The Sigma DP1 Merrill again, of course. Every blade of grass is visible in the RAW file, though this lower-res jpeg won’t be so detailed.
I’m having fun with this camera… and expect to post more disparate styles and subjects than usual over the next few months.
The Sigma DP1 Merrill, with it’s almost hyper-real resolution, makes you want to shoot all sorts of things, just to see what they will look like in a photograph.
A street shot from the Sigma DP1 Merrill. I shot this rather quickly and managed to cut off a little bit of the shadow in the bottom right corner. Never mind.
What can I say? Michael Kenna creates the most beautiful black and white landscape photography. These are stunning, evocative, almost mystical works shot on medium format film. Part of their beauty undoubtedly results from Kenna’s expertise in printing.
Another one from the DP1 Merrill, which I’m currently testing.
It’s true what they say about the nice monochromes. Apart from a little extra contrast this has not been processed much at all.
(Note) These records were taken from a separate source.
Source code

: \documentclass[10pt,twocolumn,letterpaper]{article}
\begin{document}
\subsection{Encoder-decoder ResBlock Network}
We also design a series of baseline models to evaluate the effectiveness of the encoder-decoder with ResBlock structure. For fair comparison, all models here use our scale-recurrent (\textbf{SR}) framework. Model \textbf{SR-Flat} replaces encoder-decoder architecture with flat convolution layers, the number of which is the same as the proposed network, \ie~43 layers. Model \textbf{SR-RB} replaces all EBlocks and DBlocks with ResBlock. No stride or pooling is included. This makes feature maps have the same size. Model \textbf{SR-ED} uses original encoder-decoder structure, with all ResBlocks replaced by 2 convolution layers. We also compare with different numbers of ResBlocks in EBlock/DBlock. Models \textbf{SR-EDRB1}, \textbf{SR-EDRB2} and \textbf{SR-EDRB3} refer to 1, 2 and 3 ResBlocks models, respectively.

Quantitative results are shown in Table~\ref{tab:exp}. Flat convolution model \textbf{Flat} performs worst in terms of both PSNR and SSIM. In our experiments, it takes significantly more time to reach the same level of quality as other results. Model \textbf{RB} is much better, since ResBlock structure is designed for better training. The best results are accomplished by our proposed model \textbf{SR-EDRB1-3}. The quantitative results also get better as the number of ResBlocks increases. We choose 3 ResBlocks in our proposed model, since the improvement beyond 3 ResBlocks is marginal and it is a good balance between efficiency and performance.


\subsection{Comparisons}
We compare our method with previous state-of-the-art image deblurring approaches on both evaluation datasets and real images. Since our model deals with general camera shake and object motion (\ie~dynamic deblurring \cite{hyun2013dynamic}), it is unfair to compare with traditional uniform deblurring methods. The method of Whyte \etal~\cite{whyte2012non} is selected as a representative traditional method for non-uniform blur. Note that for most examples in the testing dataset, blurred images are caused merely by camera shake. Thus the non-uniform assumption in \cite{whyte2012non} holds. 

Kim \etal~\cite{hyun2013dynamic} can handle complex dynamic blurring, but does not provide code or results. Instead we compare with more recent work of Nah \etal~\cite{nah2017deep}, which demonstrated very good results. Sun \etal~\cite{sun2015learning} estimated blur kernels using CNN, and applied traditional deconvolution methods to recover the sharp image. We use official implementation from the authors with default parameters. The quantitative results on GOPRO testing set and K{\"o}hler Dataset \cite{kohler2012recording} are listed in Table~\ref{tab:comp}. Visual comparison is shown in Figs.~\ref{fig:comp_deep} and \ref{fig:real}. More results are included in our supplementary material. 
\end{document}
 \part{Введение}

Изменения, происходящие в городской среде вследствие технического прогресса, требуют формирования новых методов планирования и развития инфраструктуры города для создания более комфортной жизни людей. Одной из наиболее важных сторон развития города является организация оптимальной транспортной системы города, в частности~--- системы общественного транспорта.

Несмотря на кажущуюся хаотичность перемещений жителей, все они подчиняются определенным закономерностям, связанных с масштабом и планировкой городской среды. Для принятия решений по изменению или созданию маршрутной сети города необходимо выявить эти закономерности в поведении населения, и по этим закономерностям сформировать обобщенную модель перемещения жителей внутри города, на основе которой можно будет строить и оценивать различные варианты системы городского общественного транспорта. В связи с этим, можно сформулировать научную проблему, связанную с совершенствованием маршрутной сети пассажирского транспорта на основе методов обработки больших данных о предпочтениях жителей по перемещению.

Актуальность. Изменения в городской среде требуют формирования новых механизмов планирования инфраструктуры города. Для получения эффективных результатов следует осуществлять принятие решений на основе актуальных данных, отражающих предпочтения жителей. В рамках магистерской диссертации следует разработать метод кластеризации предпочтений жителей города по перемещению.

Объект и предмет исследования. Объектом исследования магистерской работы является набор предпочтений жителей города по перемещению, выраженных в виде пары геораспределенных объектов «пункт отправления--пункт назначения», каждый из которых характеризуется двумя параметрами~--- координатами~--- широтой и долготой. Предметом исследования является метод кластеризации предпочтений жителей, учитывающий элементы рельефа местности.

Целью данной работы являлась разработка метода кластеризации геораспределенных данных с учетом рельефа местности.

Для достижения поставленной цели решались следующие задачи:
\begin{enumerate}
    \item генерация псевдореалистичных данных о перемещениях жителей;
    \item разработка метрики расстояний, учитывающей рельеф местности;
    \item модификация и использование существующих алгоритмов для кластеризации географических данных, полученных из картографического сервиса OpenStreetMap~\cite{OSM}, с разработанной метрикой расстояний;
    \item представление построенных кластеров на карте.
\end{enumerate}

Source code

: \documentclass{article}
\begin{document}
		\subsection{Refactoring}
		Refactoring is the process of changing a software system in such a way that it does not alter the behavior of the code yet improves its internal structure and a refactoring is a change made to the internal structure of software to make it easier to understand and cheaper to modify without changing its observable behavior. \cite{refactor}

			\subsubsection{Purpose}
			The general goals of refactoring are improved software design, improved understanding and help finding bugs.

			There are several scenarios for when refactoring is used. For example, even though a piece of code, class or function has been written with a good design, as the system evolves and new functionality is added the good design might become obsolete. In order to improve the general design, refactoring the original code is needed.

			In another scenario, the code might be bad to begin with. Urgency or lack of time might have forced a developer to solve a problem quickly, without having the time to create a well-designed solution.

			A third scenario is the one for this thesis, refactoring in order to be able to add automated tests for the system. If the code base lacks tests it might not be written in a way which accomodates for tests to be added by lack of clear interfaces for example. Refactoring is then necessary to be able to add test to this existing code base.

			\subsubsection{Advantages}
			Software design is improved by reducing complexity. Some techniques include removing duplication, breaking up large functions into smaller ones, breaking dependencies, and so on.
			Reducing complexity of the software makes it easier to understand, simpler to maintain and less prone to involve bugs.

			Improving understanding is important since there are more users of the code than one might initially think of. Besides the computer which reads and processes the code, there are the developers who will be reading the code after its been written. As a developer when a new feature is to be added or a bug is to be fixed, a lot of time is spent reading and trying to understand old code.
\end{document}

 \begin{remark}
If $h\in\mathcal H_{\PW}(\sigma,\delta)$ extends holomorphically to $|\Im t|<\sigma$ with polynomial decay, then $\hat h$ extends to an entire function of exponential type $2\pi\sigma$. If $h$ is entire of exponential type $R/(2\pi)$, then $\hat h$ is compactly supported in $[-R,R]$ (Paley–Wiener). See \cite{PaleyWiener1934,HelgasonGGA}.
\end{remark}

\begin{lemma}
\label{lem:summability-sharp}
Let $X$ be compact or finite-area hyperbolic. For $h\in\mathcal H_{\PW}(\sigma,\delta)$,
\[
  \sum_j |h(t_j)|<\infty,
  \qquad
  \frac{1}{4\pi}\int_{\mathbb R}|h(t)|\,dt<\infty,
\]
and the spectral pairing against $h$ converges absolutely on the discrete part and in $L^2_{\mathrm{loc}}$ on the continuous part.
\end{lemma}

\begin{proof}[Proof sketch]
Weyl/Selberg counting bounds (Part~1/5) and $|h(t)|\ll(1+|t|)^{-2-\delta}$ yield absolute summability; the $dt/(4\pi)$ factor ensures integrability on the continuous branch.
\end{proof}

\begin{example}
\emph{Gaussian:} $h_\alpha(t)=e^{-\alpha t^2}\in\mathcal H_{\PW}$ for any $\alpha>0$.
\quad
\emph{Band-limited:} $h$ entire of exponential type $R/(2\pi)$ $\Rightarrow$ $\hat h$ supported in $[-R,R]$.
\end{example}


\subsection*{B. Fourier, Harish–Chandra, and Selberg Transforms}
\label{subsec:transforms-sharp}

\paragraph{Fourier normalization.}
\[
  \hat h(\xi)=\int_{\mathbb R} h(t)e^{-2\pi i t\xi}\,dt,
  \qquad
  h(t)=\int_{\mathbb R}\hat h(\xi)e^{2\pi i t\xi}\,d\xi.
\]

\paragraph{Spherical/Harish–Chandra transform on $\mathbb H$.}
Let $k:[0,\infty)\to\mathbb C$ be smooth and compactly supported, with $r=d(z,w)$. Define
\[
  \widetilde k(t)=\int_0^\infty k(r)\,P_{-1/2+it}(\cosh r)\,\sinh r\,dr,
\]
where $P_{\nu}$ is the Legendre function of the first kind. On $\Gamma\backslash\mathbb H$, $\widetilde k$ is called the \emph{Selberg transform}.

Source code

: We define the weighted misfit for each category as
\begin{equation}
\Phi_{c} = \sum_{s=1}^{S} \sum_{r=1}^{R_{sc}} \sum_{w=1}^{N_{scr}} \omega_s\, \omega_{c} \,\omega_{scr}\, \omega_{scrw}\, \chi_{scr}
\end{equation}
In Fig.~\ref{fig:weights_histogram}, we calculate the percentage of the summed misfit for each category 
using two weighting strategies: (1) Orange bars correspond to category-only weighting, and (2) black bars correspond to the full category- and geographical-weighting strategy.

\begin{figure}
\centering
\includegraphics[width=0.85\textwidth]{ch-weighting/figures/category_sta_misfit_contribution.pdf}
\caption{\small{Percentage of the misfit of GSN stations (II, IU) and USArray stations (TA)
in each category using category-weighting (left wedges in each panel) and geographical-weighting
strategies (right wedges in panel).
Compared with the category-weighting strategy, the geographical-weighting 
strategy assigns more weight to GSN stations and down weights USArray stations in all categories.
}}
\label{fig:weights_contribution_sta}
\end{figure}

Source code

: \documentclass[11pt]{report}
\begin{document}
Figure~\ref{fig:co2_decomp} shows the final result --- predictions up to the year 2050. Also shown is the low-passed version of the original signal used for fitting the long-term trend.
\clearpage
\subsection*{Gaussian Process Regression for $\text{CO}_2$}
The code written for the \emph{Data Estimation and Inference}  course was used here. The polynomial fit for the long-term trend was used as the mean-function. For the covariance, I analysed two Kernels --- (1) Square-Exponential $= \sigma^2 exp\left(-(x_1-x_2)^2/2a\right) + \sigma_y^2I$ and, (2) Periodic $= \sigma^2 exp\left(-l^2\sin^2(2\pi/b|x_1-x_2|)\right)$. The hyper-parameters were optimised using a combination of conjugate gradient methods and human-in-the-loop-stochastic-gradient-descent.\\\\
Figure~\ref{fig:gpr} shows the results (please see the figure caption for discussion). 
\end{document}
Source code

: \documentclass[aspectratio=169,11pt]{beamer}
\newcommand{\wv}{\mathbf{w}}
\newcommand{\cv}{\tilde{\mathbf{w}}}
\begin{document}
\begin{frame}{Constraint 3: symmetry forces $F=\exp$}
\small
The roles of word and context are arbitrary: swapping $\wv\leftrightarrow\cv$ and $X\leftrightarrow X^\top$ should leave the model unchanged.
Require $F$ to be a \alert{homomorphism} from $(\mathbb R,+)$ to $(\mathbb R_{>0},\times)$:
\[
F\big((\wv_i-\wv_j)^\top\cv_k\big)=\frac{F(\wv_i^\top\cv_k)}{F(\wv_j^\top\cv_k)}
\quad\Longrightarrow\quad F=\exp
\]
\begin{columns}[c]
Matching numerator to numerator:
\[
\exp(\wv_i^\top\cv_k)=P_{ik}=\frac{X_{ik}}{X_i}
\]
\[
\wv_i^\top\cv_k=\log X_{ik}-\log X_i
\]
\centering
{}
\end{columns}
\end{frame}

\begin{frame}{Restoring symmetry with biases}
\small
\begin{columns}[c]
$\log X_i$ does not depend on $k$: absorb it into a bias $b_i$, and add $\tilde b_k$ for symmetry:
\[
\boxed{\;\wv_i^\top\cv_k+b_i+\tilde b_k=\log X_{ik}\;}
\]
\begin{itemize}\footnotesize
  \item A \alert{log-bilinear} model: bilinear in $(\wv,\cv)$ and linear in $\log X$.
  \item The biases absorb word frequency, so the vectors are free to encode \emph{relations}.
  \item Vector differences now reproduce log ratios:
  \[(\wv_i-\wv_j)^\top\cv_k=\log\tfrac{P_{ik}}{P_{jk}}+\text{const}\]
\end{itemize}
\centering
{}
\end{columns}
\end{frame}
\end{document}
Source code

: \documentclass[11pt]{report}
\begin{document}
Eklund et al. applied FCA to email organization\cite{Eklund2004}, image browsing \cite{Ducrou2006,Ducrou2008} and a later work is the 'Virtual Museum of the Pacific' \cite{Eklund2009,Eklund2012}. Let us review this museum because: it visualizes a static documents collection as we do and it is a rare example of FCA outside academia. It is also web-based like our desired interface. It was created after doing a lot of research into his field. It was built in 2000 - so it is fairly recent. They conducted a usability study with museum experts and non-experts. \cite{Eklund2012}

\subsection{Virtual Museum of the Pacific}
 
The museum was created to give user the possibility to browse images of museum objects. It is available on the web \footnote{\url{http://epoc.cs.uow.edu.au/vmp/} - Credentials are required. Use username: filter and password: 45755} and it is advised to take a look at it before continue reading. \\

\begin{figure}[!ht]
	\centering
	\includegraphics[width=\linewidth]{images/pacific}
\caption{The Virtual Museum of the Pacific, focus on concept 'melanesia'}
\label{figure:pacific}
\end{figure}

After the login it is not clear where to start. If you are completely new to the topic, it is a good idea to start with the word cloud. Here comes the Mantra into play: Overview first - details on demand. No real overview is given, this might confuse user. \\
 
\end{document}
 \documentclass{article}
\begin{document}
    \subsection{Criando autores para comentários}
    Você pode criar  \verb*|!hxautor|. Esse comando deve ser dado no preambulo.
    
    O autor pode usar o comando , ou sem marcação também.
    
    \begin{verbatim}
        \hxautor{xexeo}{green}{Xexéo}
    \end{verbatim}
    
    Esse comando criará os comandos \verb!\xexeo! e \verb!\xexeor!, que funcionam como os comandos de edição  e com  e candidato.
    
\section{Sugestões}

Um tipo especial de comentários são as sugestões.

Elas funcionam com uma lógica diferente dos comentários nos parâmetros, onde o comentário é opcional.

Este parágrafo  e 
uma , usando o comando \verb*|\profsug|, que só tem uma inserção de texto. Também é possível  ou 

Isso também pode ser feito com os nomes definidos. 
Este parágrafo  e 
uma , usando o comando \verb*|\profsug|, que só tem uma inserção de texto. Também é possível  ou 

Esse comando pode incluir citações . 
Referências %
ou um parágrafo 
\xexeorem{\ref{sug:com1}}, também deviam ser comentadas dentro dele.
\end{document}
I actually took this on a tripod which is not something I do very often. It’s another thing that’s so different about using this camera. With the very high resolution and the need to keep the ISO low the DP1M really gives best results when being held steady.
One thing the Sigma does not like is being pointed towards the sun. It generally creates some nasty colour artifacts if you do. I think this is partly an issue with the Foveon sensor rather than the lens.
I have to hand it to the Sigma DP1 Merrill. It may be a pain in the backside to use (and a chore to post-process the images), but it really is capable of stunning image quality. It won’t be apparent from this jpeg but the resolution is astonishing; unlike anything I’ve used before. Even at 400% the detail is still present.
The 19mm lens does fringe somewhat, both magenta and green, but it can be dealt with.
This photo is a summer version of this one.
Addendum: Firstly, I have subsequently realised that describing a shot taken in March as a “summer” shot is not exactly accurate. Secondly, I’ve also noticed that the previous snowy shot was also shot in March… so we are not really talking about Summer and Winter at all but more about the vagaries of the English weather.